If, on the other hand, the agency does not continue to have challenging goals, it could lose many of its best engineers and managers. NASA is already much smaller than in the Apollo days, with a workforce of 21,000 compared with 36,000 in 1966. Many of the brightest engineers, attracted to NASA during the Apollo Project, now hold critical middle-level management positions; without new challenges, they would be tempted to leave. There are signs that the ''brain drain'' is beginning.
By background, today's NASA leaders seem suited to the new era of exploitation.

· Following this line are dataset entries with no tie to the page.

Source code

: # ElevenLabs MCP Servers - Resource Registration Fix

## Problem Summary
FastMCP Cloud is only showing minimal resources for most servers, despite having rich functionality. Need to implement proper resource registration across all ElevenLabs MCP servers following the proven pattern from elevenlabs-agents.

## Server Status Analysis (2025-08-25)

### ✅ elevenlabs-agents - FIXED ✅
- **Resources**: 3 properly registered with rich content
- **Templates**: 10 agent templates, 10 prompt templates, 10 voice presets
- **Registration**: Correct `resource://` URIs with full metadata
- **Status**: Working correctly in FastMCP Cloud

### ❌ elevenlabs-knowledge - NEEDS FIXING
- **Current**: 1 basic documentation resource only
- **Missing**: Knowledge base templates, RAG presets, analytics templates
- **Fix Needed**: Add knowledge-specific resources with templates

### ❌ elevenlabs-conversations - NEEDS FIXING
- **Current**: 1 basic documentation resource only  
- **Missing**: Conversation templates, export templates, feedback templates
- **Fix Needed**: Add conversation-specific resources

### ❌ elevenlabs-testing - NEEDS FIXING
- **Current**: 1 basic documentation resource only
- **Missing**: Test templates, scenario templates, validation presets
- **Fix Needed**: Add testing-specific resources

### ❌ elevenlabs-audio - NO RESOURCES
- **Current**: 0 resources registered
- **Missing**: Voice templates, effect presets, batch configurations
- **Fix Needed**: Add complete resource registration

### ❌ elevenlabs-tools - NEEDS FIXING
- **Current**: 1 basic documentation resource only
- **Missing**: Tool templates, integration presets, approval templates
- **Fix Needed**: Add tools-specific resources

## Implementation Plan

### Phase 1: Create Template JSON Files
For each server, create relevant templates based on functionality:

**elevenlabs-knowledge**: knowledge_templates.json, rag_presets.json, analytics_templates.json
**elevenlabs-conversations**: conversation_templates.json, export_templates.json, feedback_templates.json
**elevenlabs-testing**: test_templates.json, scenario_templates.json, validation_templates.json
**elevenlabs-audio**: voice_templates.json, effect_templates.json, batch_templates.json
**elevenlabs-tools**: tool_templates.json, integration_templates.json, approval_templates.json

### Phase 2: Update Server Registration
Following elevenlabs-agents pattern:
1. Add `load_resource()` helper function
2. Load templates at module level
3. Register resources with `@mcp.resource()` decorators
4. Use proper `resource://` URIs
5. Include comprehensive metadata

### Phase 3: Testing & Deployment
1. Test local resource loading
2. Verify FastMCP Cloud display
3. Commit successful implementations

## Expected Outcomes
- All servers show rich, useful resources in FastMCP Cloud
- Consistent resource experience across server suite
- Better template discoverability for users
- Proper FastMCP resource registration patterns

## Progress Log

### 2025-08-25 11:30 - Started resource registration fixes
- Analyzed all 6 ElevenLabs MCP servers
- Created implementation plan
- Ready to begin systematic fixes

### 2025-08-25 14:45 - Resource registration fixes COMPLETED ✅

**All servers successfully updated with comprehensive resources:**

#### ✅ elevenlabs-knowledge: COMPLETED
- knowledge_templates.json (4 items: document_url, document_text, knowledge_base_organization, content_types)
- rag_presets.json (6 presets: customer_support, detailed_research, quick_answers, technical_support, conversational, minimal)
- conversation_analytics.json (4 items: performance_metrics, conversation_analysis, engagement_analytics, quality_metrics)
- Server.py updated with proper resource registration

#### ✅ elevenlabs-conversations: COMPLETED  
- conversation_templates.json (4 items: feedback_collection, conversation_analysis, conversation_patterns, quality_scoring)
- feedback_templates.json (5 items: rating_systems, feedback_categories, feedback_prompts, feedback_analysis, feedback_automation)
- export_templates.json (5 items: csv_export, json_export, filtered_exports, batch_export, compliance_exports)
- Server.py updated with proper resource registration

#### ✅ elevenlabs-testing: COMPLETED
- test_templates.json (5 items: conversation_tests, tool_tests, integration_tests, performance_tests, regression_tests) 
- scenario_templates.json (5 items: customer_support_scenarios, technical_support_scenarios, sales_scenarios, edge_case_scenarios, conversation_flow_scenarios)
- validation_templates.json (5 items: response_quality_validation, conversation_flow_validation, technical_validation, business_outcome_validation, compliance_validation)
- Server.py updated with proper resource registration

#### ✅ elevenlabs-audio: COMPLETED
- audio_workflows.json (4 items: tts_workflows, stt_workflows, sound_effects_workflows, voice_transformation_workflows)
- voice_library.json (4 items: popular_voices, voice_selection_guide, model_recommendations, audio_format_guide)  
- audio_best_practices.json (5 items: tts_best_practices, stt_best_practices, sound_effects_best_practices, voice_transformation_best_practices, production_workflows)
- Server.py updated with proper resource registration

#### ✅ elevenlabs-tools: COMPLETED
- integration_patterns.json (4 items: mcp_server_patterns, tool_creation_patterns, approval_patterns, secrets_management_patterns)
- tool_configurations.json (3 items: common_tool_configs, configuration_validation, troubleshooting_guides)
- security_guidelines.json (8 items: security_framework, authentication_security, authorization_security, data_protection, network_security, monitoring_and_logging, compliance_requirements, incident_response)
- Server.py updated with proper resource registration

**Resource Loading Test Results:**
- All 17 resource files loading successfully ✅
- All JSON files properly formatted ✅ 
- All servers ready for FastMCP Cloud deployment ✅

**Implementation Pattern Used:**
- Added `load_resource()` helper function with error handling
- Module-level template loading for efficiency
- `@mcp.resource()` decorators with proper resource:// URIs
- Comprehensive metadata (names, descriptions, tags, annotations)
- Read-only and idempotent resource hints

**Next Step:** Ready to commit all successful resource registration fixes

Unlike previous administrators - two university presidents, a lawyer-politician, an engineer and a physicist - the present NASA administrator, James M. Beggs, is a former business executive. He was the executive vice president of General Dynamics Corporation just prior to taking the job in 1981, but before that had held management posts at NASA and the Department of Transportation. The deputy administrator, Hans Mark, is a former Secretary of the Air Force. The associate administrator for space flight, who runs the shuttle program, is General Abrahamson; he had overseen the F-16 jet-fighter development. Though there have been businessmen and generals in NASA's management before, now they seem to be there with the mission of establishing stronger ties with business and the military.
When Mr. Beggs took over, he set himself one major long- range goal: to win approval for NASA to embark on the space-station project. In announcing preliminary plans for the station this summer, Mr. Beggs said: ''It will open up commercial opportunities we have not dreamed of; it should improve our national security; provide more sophisticated science, and be a source of international cooperation. If the United States does not take this step, we will lose our pre-eminence in space.'' That is, the station was to be the centerpiece in NASA's response to Administration pressures for economic and military exploitation of space - as well as to the agency's own institutional momentum. Such an undertaking would keep NASA where its engineers like to be, doing the big project.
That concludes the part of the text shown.